BIP: XXXX Title: Descriptor backup protocol Author: Vishal Menon <[email protected]> Rajasrhi Maitra <[email protected]> Comments-Summary: No comments yet. Comments-URI: https://github.com/bitcoin/bips/wiki/Comments:BIP-0128 Status: Draft Type: Process Layer: Applications Created: 2023-09-03 License: BSD-3-Clause CC0-1.0
Descriptor wallets are becoming more common place today and are the defacto standard for several layer 2 protocols like Lightning, Coinswap, Submarine Swaps etc. All existing wallets have varying backup/recovery mechanism which makes it hard for users of one wallet to recover their scripts in other wallets in a standardized way.
The motivation for this BIP is to create a standardized process for backup and recovery of descriptor wallets. Most wallets share in common a mechanism of encrypting the descriptor backup and making it redundant and easily available via cloud storage. The difference is that most abandon the mnemonic interface which Bitcoin users are familiar with.
Our goal is to retain the mnemonic interface and ensure that users only have to focus on securing a 12/24 word BIP39 mnemonic which has all the information to recover any bitcoin descriptor wallet.
We propose a backup and recovery mechanism that maintains the mnemonic interface specified in BIP39 and a specific configuration of BIP85 to generate encryption keys used to encrypt the descriptor string. The fingerprint of the seed and BIP85 path are padded to the nonce used with the encrypted descriptor to allow wallets to easily derive the encryption key used.
We use ChaCha20Poly1305 as the encryption standard with a 32-byte/256-bit key (derived from the mnemonic) and random 16-byte/128-bit nonce. ChaCha20Poly1305 is faster than 256-bit AES, so it's less likely you'll get annoyed by slow connection speeds. Without special hardware, 256-bit AES falls behind its hardware-free competitor. Plus, stream ciphers are significantly faster than their block-based counterparts.
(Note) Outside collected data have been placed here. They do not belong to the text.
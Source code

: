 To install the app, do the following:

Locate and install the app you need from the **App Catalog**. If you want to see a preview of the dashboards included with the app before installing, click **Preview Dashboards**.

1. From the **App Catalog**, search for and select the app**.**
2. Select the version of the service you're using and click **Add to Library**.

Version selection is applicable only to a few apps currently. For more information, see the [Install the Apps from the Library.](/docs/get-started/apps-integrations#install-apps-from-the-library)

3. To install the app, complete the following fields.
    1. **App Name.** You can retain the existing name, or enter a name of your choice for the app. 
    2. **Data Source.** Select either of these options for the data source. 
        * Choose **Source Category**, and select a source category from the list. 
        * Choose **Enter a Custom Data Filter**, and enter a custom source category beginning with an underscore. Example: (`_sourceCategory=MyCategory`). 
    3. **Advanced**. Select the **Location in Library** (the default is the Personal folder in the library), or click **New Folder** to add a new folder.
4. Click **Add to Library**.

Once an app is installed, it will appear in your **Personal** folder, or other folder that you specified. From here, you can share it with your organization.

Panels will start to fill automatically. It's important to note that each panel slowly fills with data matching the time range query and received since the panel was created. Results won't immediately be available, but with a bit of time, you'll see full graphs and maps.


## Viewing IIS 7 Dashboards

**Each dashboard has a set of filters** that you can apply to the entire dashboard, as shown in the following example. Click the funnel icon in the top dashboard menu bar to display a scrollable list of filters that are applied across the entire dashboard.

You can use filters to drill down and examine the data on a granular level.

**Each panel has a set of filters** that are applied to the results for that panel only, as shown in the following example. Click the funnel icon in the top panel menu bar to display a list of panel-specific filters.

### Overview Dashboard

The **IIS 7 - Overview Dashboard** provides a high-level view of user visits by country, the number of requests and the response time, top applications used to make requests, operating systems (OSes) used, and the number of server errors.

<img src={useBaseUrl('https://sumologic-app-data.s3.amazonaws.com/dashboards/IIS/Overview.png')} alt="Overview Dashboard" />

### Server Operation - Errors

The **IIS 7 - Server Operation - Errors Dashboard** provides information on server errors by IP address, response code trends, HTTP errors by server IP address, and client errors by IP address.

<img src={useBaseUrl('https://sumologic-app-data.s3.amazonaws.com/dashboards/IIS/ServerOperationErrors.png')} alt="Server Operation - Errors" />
Note that ChachaPoly does not support 64-byte key size, this is why we have chosen 32-byte as the key size.
We use the Application number: 128169' from BIP85 to derive a HEX encryption key.
The derivation path format is: m/83696968'/128169'/{num_bytes}'/{index}'
The num_bytes value is always set to 32 The index we use will be in the range 1-83696968.
Additionally, where possible we want to avoid having the entire private descriptor as the encrypted backup, to ensure that in the case that the encryption key is compromised, the funds cannot be sweeped from the wallet and the worst case is a loss of privacy. Where private keys or hash preimages are derivable from the mnemonic, we replace the private data with the public counterpart.
Consider the following Coinswap descriptor for which we want to make a backup:
wsh(and(thresh(2,[8bb1dc5b/84'/0'/0']xprvA/*, [77ab3c1c/84'/0'/0']xprvB), hash160(preimage)))
The owner of this coin generated xprvA from their mnemonic with fingerprint `8bb1dc5b`, while xprvB and the hash preimage was provided by the counter-party. In this case, the descriptor we will back up will be as follows:
wsh(and(thresh(2,[8bb1dc5b/84'/0'/0']xpubA/*, [77ab3c1c/84'/0'/0']xprvB), hash160(preimage)))
The encryption key will be derived from the path: [8bb1dc5b/83696968'/128169'/32'/0']
The encrypted descriptor will be as follows:
[8bb1dc5b/83696968'/128169'/32'/0']$nonce:$encrypted_descriptor
The derivation path is not part of the nonce, it is simply padded to the encrypted string afterward.
The above encrypted descriptor can be made redundant via cloud backup and it contains all the necessary information for any wallet to derive the private descriptor from which the spending wallet can be recovered.